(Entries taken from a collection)
-------------------------
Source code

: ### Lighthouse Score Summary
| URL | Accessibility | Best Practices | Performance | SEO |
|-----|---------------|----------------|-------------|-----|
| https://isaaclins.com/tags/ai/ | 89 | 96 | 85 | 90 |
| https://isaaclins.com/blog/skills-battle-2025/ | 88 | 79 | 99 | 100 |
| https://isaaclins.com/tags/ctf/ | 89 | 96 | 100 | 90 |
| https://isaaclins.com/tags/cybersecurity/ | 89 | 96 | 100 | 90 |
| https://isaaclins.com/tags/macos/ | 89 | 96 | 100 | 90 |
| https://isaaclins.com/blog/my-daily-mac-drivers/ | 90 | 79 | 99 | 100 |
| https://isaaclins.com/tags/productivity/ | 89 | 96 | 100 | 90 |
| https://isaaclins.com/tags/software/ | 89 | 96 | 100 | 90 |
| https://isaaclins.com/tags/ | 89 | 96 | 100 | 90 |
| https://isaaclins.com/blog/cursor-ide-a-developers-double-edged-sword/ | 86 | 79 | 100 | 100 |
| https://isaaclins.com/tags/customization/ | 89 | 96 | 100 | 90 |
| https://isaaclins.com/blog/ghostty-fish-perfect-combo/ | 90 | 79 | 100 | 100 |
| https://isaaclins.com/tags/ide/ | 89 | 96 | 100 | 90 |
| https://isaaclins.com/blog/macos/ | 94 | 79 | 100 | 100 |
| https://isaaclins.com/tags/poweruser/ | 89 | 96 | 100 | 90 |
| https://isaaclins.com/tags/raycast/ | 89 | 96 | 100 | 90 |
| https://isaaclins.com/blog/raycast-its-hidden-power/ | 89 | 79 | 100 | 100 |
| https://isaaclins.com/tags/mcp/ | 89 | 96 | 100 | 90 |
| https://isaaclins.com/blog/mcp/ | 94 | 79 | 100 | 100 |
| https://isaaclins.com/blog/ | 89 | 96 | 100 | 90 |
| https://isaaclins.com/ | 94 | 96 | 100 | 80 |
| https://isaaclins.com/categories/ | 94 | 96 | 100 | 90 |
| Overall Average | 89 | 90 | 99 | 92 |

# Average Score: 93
-------------------------
What you are asked to do:
Return all of the data exactly as it reads.

Exercise solution:
Source code

: ### Lighthouse Score Summary
| URL | Accessibility | Best Practices | Performance | SEO |
|-----|---------------|----------------|-------------|-----|
| https://isaaclins.com/tags/ai/ | 89 | 96 | 85 | 90 |
| https://isaaclins.com/blog/skills-battle-2025/ | 88 | 79 | 99 | 100 |
| https://isaaclins.com/tags/ctf/ | 89 | 96 | 100 | 90 |
| https://isaaclins.com/tags/cybersecurity/ | 89 | 96 | 100 | 90 |
| https://isaaclins.com/tags/macos/ | 89 | 96 | 100 | 90 |
| https://isaaclins.com/blog/my-daily-mac-drivers/ | 90 | 79 | 99 | 100 |
| https://isaaclins.com/tags/productivity/ | 89 | 96 | 100 | 90 |
| https://isaaclins.com/tags/software/ | 89 | 96 | 100 | 90 |
| https://isaaclins.com/tags/ | 89 | 96 | 100 | 90 |
| https://isaaclins.com/blog/cursor-ide-a-developers-double-edged-sword/ | 86 | 79 | 100 | 100 |
| https://isaaclins.com/tags/customization/ | 89 | 96 | 100 | 90 |
| https://isaaclins.com/blog/ghostty-fish-perfect-combo/ | 90 | 79 | 100 | 100 |
| https://isaaclins.com/tags/ide/ | 89 | 96 | 100 | 90 |
| https://isaaclins.com/blog/macos/ | 94 | 79 | 100 | 100 |
| https://isaaclins.com/tags/poweruser/ | 89 | 96 | 100 | 90 |
| https://isaaclins.com/tags/raycast/ | 89 | 96 | 100 | 90 |
| https://isaaclins.com/blog/raycast-its-hidden-power/ | 89 | 79 | 100 | 100 |
| https://isaaclins.com/tags/mcp/ | 89 | 96 | 100 | 90 |
| https://isaaclins.com/blog/mcp/ | 94 | 79 | 100 | 100 |
| https://isaaclins.com/blog/ | 89 | 96 | 100 | 90 |
| https://isaaclins.com/ | 94 | 96 | 100 | 80 |
| https://isaaclins.com/categories/ | 94 | 96 | 100 | 90 |
| Overall Average | 89 | 90 | 99 | 92 |

# Average Score: 93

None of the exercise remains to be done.